Description of the task: The records that follow need to be output exactly as they are.

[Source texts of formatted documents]

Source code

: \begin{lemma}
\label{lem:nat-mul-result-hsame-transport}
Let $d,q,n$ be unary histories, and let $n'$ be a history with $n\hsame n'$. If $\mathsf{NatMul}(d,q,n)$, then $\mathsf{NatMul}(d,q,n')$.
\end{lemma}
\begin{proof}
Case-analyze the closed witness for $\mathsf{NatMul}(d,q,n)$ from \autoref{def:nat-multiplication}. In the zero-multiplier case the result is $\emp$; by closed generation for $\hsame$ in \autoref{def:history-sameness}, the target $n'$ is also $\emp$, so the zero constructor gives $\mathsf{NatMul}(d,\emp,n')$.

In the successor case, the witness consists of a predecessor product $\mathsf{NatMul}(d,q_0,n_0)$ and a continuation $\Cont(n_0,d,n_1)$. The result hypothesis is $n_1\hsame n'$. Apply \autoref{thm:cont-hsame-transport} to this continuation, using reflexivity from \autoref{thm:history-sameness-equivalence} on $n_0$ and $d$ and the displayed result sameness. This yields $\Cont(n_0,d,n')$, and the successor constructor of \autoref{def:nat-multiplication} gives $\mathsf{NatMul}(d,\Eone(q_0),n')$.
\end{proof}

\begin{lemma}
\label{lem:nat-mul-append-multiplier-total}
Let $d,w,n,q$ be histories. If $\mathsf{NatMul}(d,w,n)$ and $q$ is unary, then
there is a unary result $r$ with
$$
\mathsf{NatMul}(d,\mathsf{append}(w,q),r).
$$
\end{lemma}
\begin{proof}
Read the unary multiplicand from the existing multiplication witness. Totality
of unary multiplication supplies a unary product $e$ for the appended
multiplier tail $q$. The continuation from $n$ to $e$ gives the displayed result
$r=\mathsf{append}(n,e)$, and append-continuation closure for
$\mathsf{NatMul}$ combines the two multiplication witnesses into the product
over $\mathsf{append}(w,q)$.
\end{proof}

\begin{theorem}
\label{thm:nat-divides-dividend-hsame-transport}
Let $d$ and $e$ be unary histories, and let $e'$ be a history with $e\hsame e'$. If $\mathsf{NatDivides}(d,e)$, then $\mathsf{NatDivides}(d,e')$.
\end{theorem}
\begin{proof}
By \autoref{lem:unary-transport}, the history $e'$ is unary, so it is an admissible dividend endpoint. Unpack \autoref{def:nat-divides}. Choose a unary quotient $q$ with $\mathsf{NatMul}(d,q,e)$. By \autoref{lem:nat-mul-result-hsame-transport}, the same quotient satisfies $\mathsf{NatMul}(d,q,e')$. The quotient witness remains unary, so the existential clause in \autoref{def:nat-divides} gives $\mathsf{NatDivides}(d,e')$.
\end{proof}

Output of the exercise:
Source code

: \begin{lemma}
\label{lem:nat-mul-result-hsame-transport}
Let $d,q,n$ be unary histories, and let $n'$ be a history with $n\hsame n'$. If $\mathsf{NatMul}(d,q,n)$, then $\mathsf{NatMul}(d,q,n')$.
\end{lemma}
\begin{proof}
Case-analyze the closed witness for $\mathsf{NatMul}(d,q,n)$ from \autoref{def:nat-multiplication}. In the zero-multiplier case the result is $\emp$; by closed generation for $\hsame$ in \autoref{def:history-sameness}, the target $n'$ is also $\emp$, so the zero constructor gives $\mathsf{NatMul}(d,\emp,n')$.

In the successor case, the witness consists of a predecessor product $\mathsf{NatMul}(d,q_0,n_0)$ and a continuation $\Cont(n_0,d,n_1)$. The result hypothesis is $n_1\hsame n'$. Apply \autoref{thm:cont-hsame-transport} to this continuation, using reflexivity from \autoref{thm:history-sameness-equivalence} on $n_0$ and $d$ and the displayed result sameness. This yields $\Cont(n_0,d,n')$, and the successor constructor of \autoref{def:nat-multiplication} gives $\mathsf{NatMul}(d,\Eone(q_0),n')$.
\end{proof}

\begin{lemma}
\label{lem:nat-mul-append-multiplier-total}
Let $d,w,n,q$ be histories. If $\mathsf{NatMul}(d,w,n)$ and $q$ is unary, then
there is a unary result $r$ with
$$
\mathsf{NatMul}(d,\mathsf{append}(w,q),r).
$$
\end{lemma}
\begin{proof}
Read the unary multiplicand from the existing multiplication witness. Totality
of unary multiplication supplies a unary product $e$ for the appended
multiplier tail $q$. The continuation from $n$ to $e$ gives the displayed result
$r=\mathsf{append}(n,e)$, and append-continuation closure for
$\mathsf{NatMul}$ combines the two multiplication witnesses into the product
over $\mathsf{append}(w,q)$.
\end{proof}

\begin{theorem}
\label{thm:nat-divides-dividend-hsame-transport}
Let $d$ and $e$ be unary histories, and let $e'$ be a history with $e\hsame e'$. If $\mathsf{NatDivides}(d,e)$, then $\mathsf{NatDivides}(d,e')$.
\end{theorem}
\begin{proof}
By \autoref{lem:unary-transport}, the history $e'$ is unary, so it is an admissible dividend endpoint. Unpack \autoref{def:nat-divides}. Choose a unary quotient $q$ with $\mathsf{NatMul}(d,q,e)$. By \autoref{lem:nat-mul-result-hsame-transport}, the same quotient satisfies $\mathsf{NatMul}(d,q,e')$. The quotient witness remains unary, so the existential clause in \autoref{def:nat-divides} gives $\mathsf{NatDivides}(d,e')$.
\end{proof}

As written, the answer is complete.